Dataset entries
────────────────────

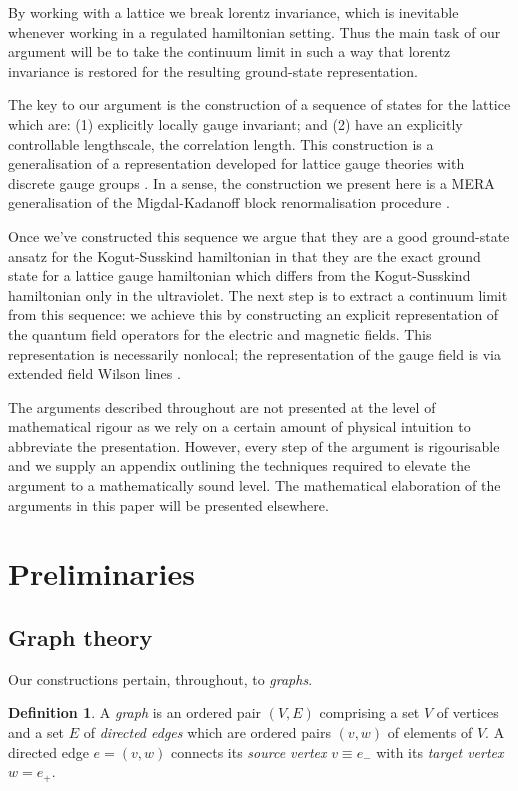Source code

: \documentclass[12pt]{amsart}
\theoremstyle{definition}
\newtheorem{definition}[theorem]{Definition}
\theoremstyle{remark}
\numberwithin{equation}{section}
\begin{document}
By working with a lattice we break lorentz invariance, which is inevitable whenever working in a regulated hamiltonian setting. Thus the main task of our argument will be to take the continuum limit in such a way that lorentz invariance is restored for the resulting ground-state representation.
 
The key to our argument is the construction of a sequence of states for the lattice which are: (1) explicitly locally gauge invariant; and (2) have an explicitly controllable lengthscale, the correlation length. This construction is a generalisation of a representation developed for lattice gauge theories with discrete gauge groups \cite{aguado:2008a}. In a sense, the construction we present here is a MERA generalisation of the Migdal-Kadanoff block renormalisation procedure \cite{migdal:1975a, migdal:1975b, kadanoff:1976a, kadanoff:1977a}. 


Once we've constructed this sequence we argue that they are a good ground-state ansatz for the Kogut-Susskind hamiltonian in that they are the exact ground state for a lattice gauge hamiltonian which differs from the Kogut-Susskind hamiltonian only in the ultraviolet. The next step is to extract a continuum limit from this sequence: we achieve this by constructing an explicit representation of the quantum field operators for the electric and magnetic fields. This representation is necessarily nonlocal; the representation of the gauge field is via extended field Wilson lines \cite{summers:2012a}.

The arguments described throughout are not presented at the level of mathematical rigour as we rely on a certain amount of physical intuition to abbreviate the presentation. However, every step of the argument is rigourisable and we supply an appendix outlining the techniques required to elevate the argument to a mathematically sound level. The mathematical elaboration of the arguments in this paper will be presented elsewhere. 

\section{Preliminaries}

\subsection{Graph theory}
Our constructions pertain, throughout, to \emph{graphs}.
\begin{definition}
A \emph{graph} is an ordered pair $(V, E)$ comprising a set $V$ of vertices and a set $E$ of \emph{directed edges} which are ordered pairs $(v,w)$ of elements of $V$. A directed edge $e = (v,w)$ connects its \emph{source vertex} $v \equiv e_-$ with its \emph{target vertex} $w = e_+$. 
\end{definition}
\end{document}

────────────────────

■ **DESCRIPTION OF THE TASK**:
Could the entries above be printed again exactly, apart from the pictures?

■ **WRITTEN REPLY**:
Source code

: \documentclass[12pt]{amsart}
\theoremstyle{definition}
\newtheorem{definition}[theorem]{Definition}
\theoremstyle{remark}
\numberwithin{equation}{section}
\begin{document}
By working with a lattice we break lorentz invariance, which is inevitable whenever working in a regulated hamiltonian setting. Thus the main task of our argument will be to take the continuum limit in such a way that lorentz invariance is restored for the resulting ground-state representation.
 
The key to our argument is the construction of a sequence of states for the lattice which are: (1) explicitly locally gauge invariant; and (2) have an explicitly controllable lengthscale, the correlation length. This construction is a generalisation of a representation developed for lattice gauge theories with discrete gauge groups \cite{aguado:2008a}. In a sense, the construction we present here is a MERA generalisation of the Migdal-Kadanoff block renormalisation procedure \cite{migdal:1975a, migdal:1975b, kadanoff:1976a, kadanoff:1977a}. 


Once we've constructed this sequence we argue that they are a good ground-state ansatz for the Kogut-Susskind hamiltonian in that they are the exact ground state for a lattice gauge hamiltonian which differs from the Kogut-Susskind hamiltonian only in the ultraviolet. The next step is to extract a continuum limit from this sequence: we achieve this by constructing an explicit representation of the quantum field operators for the electric and magnetic fields. This representation is necessarily nonlocal; the representation of the gauge field is via extended field Wilson lines \cite{summers:2012a}.

The arguments described throughout are not presented at the level of mathematical rigour as we rely on a certain amount of physical intuition to abbreviate the presentation. However, every step of the argument is rigourisable and we supply an appendix outlining the techniques required to elevate the argument to a mathematically sound level. The mathematical elaboration of the arguments in this paper will be presented elsewhere. 

\section{Preliminaries}

\subsection{Graph theory}
Our constructions pertain, throughout, to \emph{graphs}.
\begin{definition}
A \emph{graph} is an ordered pair $(V, E)$ comprising a set $V$ of vertices and a set $E$ of \emph{directed edges} which are ordered pairs $(v,w)$ of elements of $V$. A directed edge $e = (v,w)$ connects its \emph{source vertex} $v \equiv e_-$ with its \emph{target vertex} $w = e_+$. 
\end{definition}
\end{document}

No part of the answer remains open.